- _Problem statement_: The records that follow must be repeated exactly, line by line.

- _Entries shown_:
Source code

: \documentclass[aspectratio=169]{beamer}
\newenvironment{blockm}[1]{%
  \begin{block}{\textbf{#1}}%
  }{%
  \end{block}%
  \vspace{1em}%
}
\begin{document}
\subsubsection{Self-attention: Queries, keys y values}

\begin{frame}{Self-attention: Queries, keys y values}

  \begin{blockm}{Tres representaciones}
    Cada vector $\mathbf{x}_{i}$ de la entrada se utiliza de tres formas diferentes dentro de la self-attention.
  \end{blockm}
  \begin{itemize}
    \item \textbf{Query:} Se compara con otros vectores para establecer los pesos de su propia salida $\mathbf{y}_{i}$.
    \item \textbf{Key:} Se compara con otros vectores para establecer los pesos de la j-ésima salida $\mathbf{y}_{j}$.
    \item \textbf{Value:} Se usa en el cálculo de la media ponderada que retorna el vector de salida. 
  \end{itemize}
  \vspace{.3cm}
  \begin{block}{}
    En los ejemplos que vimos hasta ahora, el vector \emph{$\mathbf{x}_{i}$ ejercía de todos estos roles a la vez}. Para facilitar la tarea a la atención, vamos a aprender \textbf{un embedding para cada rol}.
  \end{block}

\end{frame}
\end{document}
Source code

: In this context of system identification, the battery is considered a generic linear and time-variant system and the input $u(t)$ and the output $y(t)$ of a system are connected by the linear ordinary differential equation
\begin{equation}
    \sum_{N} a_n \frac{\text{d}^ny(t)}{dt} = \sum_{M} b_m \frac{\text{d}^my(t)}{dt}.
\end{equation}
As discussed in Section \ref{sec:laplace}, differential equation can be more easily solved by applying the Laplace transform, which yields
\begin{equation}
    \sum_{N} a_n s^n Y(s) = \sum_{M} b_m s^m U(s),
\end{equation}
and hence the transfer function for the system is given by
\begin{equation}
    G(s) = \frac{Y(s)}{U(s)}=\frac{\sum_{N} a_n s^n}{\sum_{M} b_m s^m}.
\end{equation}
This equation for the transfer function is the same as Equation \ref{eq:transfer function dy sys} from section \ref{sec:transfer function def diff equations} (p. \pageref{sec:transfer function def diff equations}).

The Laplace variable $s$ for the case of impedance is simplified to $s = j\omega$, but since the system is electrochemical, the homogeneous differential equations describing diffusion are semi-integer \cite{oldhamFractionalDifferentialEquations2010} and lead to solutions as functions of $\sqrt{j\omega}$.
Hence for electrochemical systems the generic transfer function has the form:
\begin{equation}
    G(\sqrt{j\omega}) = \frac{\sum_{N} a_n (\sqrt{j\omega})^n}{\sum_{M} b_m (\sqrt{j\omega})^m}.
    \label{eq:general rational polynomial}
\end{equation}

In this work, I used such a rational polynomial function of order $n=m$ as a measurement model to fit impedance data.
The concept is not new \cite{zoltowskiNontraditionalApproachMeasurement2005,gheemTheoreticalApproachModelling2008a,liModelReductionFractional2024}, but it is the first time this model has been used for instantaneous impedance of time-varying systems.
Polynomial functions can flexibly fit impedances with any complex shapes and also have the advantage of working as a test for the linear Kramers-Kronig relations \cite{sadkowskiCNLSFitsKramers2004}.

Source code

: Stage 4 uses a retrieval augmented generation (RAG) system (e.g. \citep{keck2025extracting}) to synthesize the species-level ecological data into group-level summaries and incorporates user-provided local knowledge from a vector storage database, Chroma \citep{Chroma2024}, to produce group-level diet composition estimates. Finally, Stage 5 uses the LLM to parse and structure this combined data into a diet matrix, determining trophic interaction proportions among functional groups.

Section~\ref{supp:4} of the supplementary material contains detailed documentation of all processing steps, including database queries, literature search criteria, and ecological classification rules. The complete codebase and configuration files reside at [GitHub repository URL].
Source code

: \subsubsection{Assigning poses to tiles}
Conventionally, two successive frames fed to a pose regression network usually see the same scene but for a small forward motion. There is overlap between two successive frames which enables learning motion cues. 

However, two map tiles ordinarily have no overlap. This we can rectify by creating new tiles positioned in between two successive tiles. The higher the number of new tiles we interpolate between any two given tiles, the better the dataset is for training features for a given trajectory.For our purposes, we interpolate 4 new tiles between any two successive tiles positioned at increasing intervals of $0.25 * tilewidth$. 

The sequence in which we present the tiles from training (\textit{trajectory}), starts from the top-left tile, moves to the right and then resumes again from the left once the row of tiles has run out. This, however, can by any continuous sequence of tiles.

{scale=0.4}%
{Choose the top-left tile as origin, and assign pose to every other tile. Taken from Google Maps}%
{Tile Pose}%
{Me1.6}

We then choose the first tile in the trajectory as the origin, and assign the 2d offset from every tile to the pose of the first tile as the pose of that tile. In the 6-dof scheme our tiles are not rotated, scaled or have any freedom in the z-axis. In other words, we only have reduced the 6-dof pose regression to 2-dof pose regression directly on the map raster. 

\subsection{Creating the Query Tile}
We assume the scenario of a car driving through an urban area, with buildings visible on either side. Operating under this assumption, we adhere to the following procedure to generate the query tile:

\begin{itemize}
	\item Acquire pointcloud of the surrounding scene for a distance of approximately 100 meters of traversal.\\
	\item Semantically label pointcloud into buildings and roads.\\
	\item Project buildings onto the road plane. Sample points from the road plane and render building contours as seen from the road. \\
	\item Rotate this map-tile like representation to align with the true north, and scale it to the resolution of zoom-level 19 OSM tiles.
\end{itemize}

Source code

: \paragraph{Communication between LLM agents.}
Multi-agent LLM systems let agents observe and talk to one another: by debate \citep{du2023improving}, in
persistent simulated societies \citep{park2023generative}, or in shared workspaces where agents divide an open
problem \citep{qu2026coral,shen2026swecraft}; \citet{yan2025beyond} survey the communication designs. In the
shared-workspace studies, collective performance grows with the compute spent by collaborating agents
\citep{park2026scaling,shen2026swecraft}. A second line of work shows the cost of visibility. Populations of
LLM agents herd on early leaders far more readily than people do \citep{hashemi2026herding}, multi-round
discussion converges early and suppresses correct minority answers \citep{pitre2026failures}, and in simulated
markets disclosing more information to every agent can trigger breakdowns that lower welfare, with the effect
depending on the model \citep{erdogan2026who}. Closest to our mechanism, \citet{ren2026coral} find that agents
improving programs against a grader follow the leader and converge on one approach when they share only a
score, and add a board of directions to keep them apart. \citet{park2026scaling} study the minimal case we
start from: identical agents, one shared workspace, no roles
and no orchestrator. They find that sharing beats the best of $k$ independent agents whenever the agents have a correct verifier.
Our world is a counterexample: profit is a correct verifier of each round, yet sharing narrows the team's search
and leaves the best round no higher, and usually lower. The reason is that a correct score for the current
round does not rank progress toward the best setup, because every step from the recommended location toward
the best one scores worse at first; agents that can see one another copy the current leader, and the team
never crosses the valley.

- _Output of the task_:
Source code

: \documentclass[aspectratio=169]{beamer}
\newenvironment{blockm}[1]{%
  \begin{block}{\textbf{#1}}%
  }{%
  \end{block}%
  \vspace{1em}%
}
\begin{document}
\subsubsection{Self-attention: Queries, keys y values}

\begin{frame}{Self-attention: Queries, keys y values}

  \begin{blockm}{Tres representaciones}
    Cada vector $\mathbf{x}_{i}$ de la entrada se utiliza de tres formas diferentes dentro de la self-attention.
  \end{blockm}
  \begin{itemize}
    \item \textbf{Query:} Se compara con otros vectores para establecer los pesos de su propia salida $\mathbf{y}_{i}$.
    \item \textbf{Key:} Se compara con otros vectores para establecer los pesos de la j-ésima salida $\mathbf{y}_{j}$.
    \item \textbf{Value:} Se usa en el cálculo de la media ponderada que retorna el vector de salida. 
  \end{itemize}
  \vspace{.3cm}
  \begin{block}{}
    En los ejemplos que vimos hasta ahora, el vector \emph{$\mathbf{x}_{i}$ ejercía de todos estos roles a la vez}. Para facilitar la tarea a la atención, vamos a aprender \textbf{un embedding para cada rol}.
  \end{block}

\end{frame}
\end{document}
Source code

: In this context of system identification, the battery is considered a generic linear and time-variant system and the input $u(t)$ and the output $y(t)$ of a system are connected by the linear ordinary differential equation
\begin{equation}
    \sum_{N} a_n \frac{\text{d}^ny(t)}{dt} = \sum_{M} b_m \frac{\text{d}^my(t)}{dt}.
\end{equation}
As discussed in Section \ref{sec:laplace}, differential equation can be more easily solved by applying the Laplace transform, which yields
\begin{equation}
    \sum_{N} a_n s^n Y(s) = \sum_{M} b_m s^m U(s),
\end{equation}
and hence the transfer function for the system is given by
\begin{equation}
    G(s) = \frac{Y(s)}{U(s)}=\frac{\sum_{N} a_n s^n}{\sum_{M} b_m s^m}.
\end{equation}
This equation for the transfer function is the same as Equation \ref{eq:transfer function dy sys} from section \ref{sec:transfer function def diff equations} (p. \pageref{sec:transfer function def diff equations}).

The Laplace variable $s$ for the case of impedance is simplified to $s = j\omega$, but since the system is electrochemical, the homogeneous differential equations describing diffusion are semi-integer \cite{oldhamFractionalDifferentialEquations2010} and lead to solutions as functions of $\sqrt{j\omega}$.
Hence for electrochemical systems the generic transfer function has the form:
\begin{equation}
    G(\sqrt{j\omega}) = \frac{\sum_{N} a_n (\sqrt{j\omega})^n}{\sum_{M} b_m (\sqrt{j\omega})^m}.
    \label{eq:general rational polynomial}
\end{equation}

In this work, I used such a rational polynomial function of order $n=m$ as a measurement model to fit impedance data.
The concept is not new \cite{zoltowskiNontraditionalApproachMeasurement2005,gheemTheoreticalApproachModelling2008a,liModelReductionFractional2024}, but it is the first time this model has been used for instantaneous impedance of time-varying systems.
Polynomial functions can flexibly fit impedances with any complex shapes and also have the advantage of working as a test for the linear Kramers-Kronig relations \cite{sadkowskiCNLSFitsKramers2004}.

Source code

: Stage 4 uses a retrieval augmented generation (RAG) system (e.g. \citep{keck2025extracting}) to synthesize the species-level ecological data into group-level summaries and incorporates user-provided local knowledge from a vector storage database, Chroma \citep{Chroma2024}, to produce group-level diet composition estimates. Finally, Stage 5 uses the LLM to parse and structure this combined data into a diet matrix, determining trophic interaction proportions among functional groups.

Section~\ref{supp:4} of the supplementary material contains detailed documentation of all processing steps, including database queries, literature search criteria, and ecological classification rules. The complete codebase and configuration files reside at [GitHub repository URL].
Source code

: \subsubsection{Assigning poses to tiles}
Conventionally, two successive frames fed to a pose regression network usually see the same scene but for a small forward motion. There is overlap between two successive frames which enables learning motion cues. 

However, two map tiles ordinarily have no overlap. This we can rectify by creating new tiles positioned in between two successive tiles. The higher the number of new tiles we interpolate between any two given tiles, the better the dataset is for training features for a given trajectory.For our purposes, we interpolate 4 new tiles between any two successive tiles positioned at increasing intervals of $0.25 * tilewidth$. 

The sequence in which we present the tiles from training (\textit{trajectory}), starts from the top-left tile, moves to the right and then resumes again from the left once the row of tiles has run out. This, however, can by any continuous sequence of tiles.

{scale=0.4}%
{Choose the top-left tile as origin, and assign pose to every other tile. Taken from Google Maps}%
{Tile Pose}%
{Me1.6}

We then choose the first tile in the trajectory as the origin, and assign the 2d offset from every tile to the pose of the first tile as the pose of that tile. In the 6-dof scheme our tiles are not rotated, scaled or have any freedom in the z-axis. In other words, we only have reduced the 6-dof pose regression to 2-dof pose regression directly on the map raster. 

\subsection{Creating the Query Tile}
We assume the scenario of a car driving through an urban area, with buildings visible on either side. Operating under this assumption, we adhere to the following procedure to generate the query tile:

\begin{itemize}
	\item Acquire pointcloud of the surrounding scene for a distance of approximately 100 meters of traversal.\\
	\item Semantically label pointcloud into buildings and roads.\\
	\item Project buildings onto the road plane. Sample points from the road plane and render building contours as seen from the road. \\
	\item Rotate this map-tile like representation to align with the true north, and scale it to the resolution of zoom-level 19 OSM tiles.
\end{itemize}

Source code

: \paragraph{Communication between LLM agents.}
Multi-agent LLM systems let agents observe and talk to one another: by debate \citep{du2023improving}, in
persistent simulated societies \citep{park2023generative}, or in shared workspaces where agents divide an open
problem \citep{qu2026coral,shen2026swecraft}; \citet{yan2025beyond} survey the communication designs. In the
shared-workspace studies, collective performance grows with the compute spent by collaborating agents
\citep{park2026scaling,shen2026swecraft}. A second line of work shows the cost of visibility. Populations of
LLM agents herd on early leaders far more readily than people do \citep{hashemi2026herding}, multi-round
discussion converges early and suppresses correct minority answers \citep{pitre2026failures}, and in simulated
markets disclosing more information to every agent can trigger breakdowns that lower welfare, with the effect
depending on the model \citep{erdogan2026who}. Closest to our mechanism, \citet{ren2026coral} find that agents
improving programs against a grader follow the leader and converge on one approach when they share only a
score, and add a board of directions to keep them apart. \citet{park2026scaling} study the minimal case we
start from: identical agents, one shared workspace, no roles
and no orchestrator. They find that sharing beats the best of $k$ independent agents whenever the agents have a correct verifier.
Our world is a counterexample: profit is a correct verifier of each round, yet sharing narrows the team's search
and leaves the best round no higher, and usually lower. The reason is that a correct score for the current
round does not rank progress toward the best setup, because every step from the recommended location toward
the best one scores worse at first; agents that can see one another copy the current leader, and the team
never crosses the valley.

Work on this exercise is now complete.